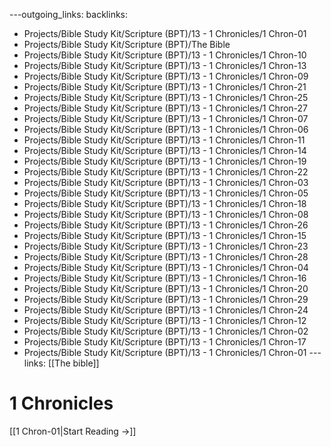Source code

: ---outgoing_links:
backlinks:
  - Projects/Bible Study Kit/Scripture (BPT)/13 - 1 Chronicles/1 Chron-01
  - Projects/Bible Study Kit/Scripture (BPT)/The Bible
  - Projects/Bible Study Kit/Scripture (BPT)/13 - 1 Chronicles/1 Chron-10
  - Projects/Bible Study Kit/Scripture (BPT)/13 - 1 Chronicles/1 Chron-13
  - Projects/Bible Study Kit/Scripture (BPT)/13 - 1 Chronicles/1 Chron-09
  - Projects/Bible Study Kit/Scripture (BPT)/13 - 1 Chronicles/1 Chron-21
  - Projects/Bible Study Kit/Scripture (BPT)/13 - 1 Chronicles/1 Chron-25
  - Projects/Bible Study Kit/Scripture (BPT)/13 - 1 Chronicles/1 Chron-27
  - Projects/Bible Study Kit/Scripture (BPT)/13 - 1 Chronicles/1 Chron-07
  - Projects/Bible Study Kit/Scripture (BPT)/13 - 1 Chronicles/1 Chron-06
  - Projects/Bible Study Kit/Scripture (BPT)/13 - 1 Chronicles/1 Chron-11
  - Projects/Bible Study Kit/Scripture (BPT)/13 - 1 Chronicles/1 Chron-14
  - Projects/Bible Study Kit/Scripture (BPT)/13 - 1 Chronicles/1 Chron-19
  - Projects/Bible Study Kit/Scripture (BPT)/13 - 1 Chronicles/1 Chron-22
  - Projects/Bible Study Kit/Scripture (BPT)/13 - 1 Chronicles/1 Chron-03
  - Projects/Bible Study Kit/Scripture (BPT)/13 - 1 Chronicles/1 Chron-05
  - Projects/Bible Study Kit/Scripture (BPT)/13 - 1 Chronicles/1 Chron-18
  - Projects/Bible Study Kit/Scripture (BPT)/13 - 1 Chronicles/1 Chron-08
  - Projects/Bible Study Kit/Scripture (BPT)/13 - 1 Chronicles/1 Chron-26
  - Projects/Bible Study Kit/Scripture (BPT)/13 - 1 Chronicles/1 Chron-15
  - Projects/Bible Study Kit/Scripture (BPT)/13 - 1 Chronicles/1 Chron-23
  - Projects/Bible Study Kit/Scripture (BPT)/13 - 1 Chronicles/1 Chron-28
  - Projects/Bible Study Kit/Scripture (BPT)/13 - 1 Chronicles/1 Chron-04
  - Projects/Bible Study Kit/Scripture (BPT)/13 - 1 Chronicles/1 Chron-16
  - Projects/Bible Study Kit/Scripture (BPT)/13 - 1 Chronicles/1 Chron-20
  - Projects/Bible Study Kit/Scripture (BPT)/13 - 1 Chronicles/1 Chron-29
  - Projects/Bible Study Kit/Scripture (BPT)/13 - 1 Chronicles/1 Chron-24
  - Projects/Bible Study Kit/Scripture (BPT)/13 - 1 Chronicles/1 Chron-12
  - Projects/Bible Study Kit/Scripture (BPT)/13 - 1 Chronicles/1 Chron-02
  - Projects/Bible Study Kit/Scripture (BPT)/13 - 1 Chronicles/1 Chron-17
  - Projects/Bible Study Kit/Scripture (BPT)/13 - 1 Chronicles/1 Chron-01
---links: [[The bible]]
# 1 Chronicles

[[1 Chron-01|Start Reading →]]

------

_YOUR ASSIGNMENT_:
Write out, word for word, the line containing "1 Chronicles/1 Chron-29" and all the lines after it in the entries above, and nothing more.

_TASK ANSWER_:
  - Projects/Bible Study Kit/Scripture (BPT)/13 - 1 Chronicles/1 Chron-29
  - Projects/Bible Study Kit/Scripture (BPT)/13 - 1 Chronicles/1 Chron-24
  - Projects/Bible Study Kit/Scripture (BPT)/13 - 1 Chronicles/1 Chron-12
  - Projects/Bible Study Kit/Scripture (BPT)/13 - 1 Chronicles/1 Chron-02
  - Projects/Bible Study Kit/Scripture (BPT)/13 - 1 Chronicles/1 Chron-17
  - Projects/Bible Study Kit/Scripture (BPT)/13 - 1 Chronicles/1 Chron-01
---links: [[The bible]]
# 1 Chronicles

[[1 Chron-01|Start Reading →]]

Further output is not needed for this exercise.